[Stored data entries]

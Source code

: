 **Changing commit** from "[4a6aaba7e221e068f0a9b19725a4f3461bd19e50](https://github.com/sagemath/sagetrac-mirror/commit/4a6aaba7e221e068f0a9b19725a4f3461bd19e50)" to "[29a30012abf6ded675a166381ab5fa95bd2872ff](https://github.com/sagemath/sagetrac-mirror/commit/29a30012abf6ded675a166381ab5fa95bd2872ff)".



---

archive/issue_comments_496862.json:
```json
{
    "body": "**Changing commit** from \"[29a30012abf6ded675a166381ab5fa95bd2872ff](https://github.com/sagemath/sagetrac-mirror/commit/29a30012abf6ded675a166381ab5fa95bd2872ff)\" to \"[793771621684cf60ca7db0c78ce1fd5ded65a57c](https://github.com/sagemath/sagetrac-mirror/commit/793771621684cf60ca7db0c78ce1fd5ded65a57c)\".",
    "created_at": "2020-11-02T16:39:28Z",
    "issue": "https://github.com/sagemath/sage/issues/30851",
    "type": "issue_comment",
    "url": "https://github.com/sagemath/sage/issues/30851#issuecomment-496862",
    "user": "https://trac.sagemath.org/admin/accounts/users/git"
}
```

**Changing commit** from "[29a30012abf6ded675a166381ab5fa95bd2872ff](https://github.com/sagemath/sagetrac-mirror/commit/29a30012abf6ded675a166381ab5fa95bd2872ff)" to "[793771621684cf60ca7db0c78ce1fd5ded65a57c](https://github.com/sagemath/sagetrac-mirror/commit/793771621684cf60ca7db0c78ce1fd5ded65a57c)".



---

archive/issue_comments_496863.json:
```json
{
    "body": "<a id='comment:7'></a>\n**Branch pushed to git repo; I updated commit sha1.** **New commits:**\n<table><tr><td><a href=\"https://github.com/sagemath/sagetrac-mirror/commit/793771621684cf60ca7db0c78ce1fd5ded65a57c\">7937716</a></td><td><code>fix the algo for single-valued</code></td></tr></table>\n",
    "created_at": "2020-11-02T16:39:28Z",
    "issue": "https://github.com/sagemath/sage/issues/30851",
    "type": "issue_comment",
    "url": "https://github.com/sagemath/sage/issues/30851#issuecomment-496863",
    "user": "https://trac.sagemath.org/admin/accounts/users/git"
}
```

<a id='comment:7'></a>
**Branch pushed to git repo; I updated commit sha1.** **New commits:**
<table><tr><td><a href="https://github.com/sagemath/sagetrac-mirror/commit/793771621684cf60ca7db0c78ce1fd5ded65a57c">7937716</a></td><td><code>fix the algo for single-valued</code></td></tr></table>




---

**Activity**
Only lines with the word "Changing" are wanted; pull each of them from the records.

**Answer to the problem**
: **Changing commit** from "[4a6aaba7e221e068f0a9b19725a4f3461bd19e50](https://github.com/sagemath/sagetrac-mirror/commit/4a6aaba7e221e068f0a9b19725a4f3461bd19e50)" to "[29a30012abf6ded675a166381ab5fa95bd2872ff](https://github.com/sagemath/sagetrac-mirror/commit/29a30012abf6ded675a166381ab5fa95bd2872ff)".
    "body": "**Changing commit** from \"[29a30012abf6ded675a166381ab5fa95bd2872ff](https://github.com/sagemath/sagetrac-mirror/commit/29a30012abf6ded675a166381ab5fa95bd2872ff)\" to \"[793771621684cf60ca7db0c78ce1fd5ded65a57c](https://github.com/sagemath/sagetrac-mirror/commit/793771621684cf60ca7db0c78ce1fd5ded65a57c)\".",
**Changing commit** from "[29a30012abf6ded675a166381ab5fa95bd2872ff](https://github.com/sagemath/sagetrac-mirror/commit/29a30012abf6ded675a166381ab5fa95bd2872ff)" to "[793771621684cf60ca7db0c78ce1fd5ded65a57c](https://github.com/sagemath/sagetrac-mirror/commit/793771621684cf60ca7db0c78ce1fd5ded65a57c)".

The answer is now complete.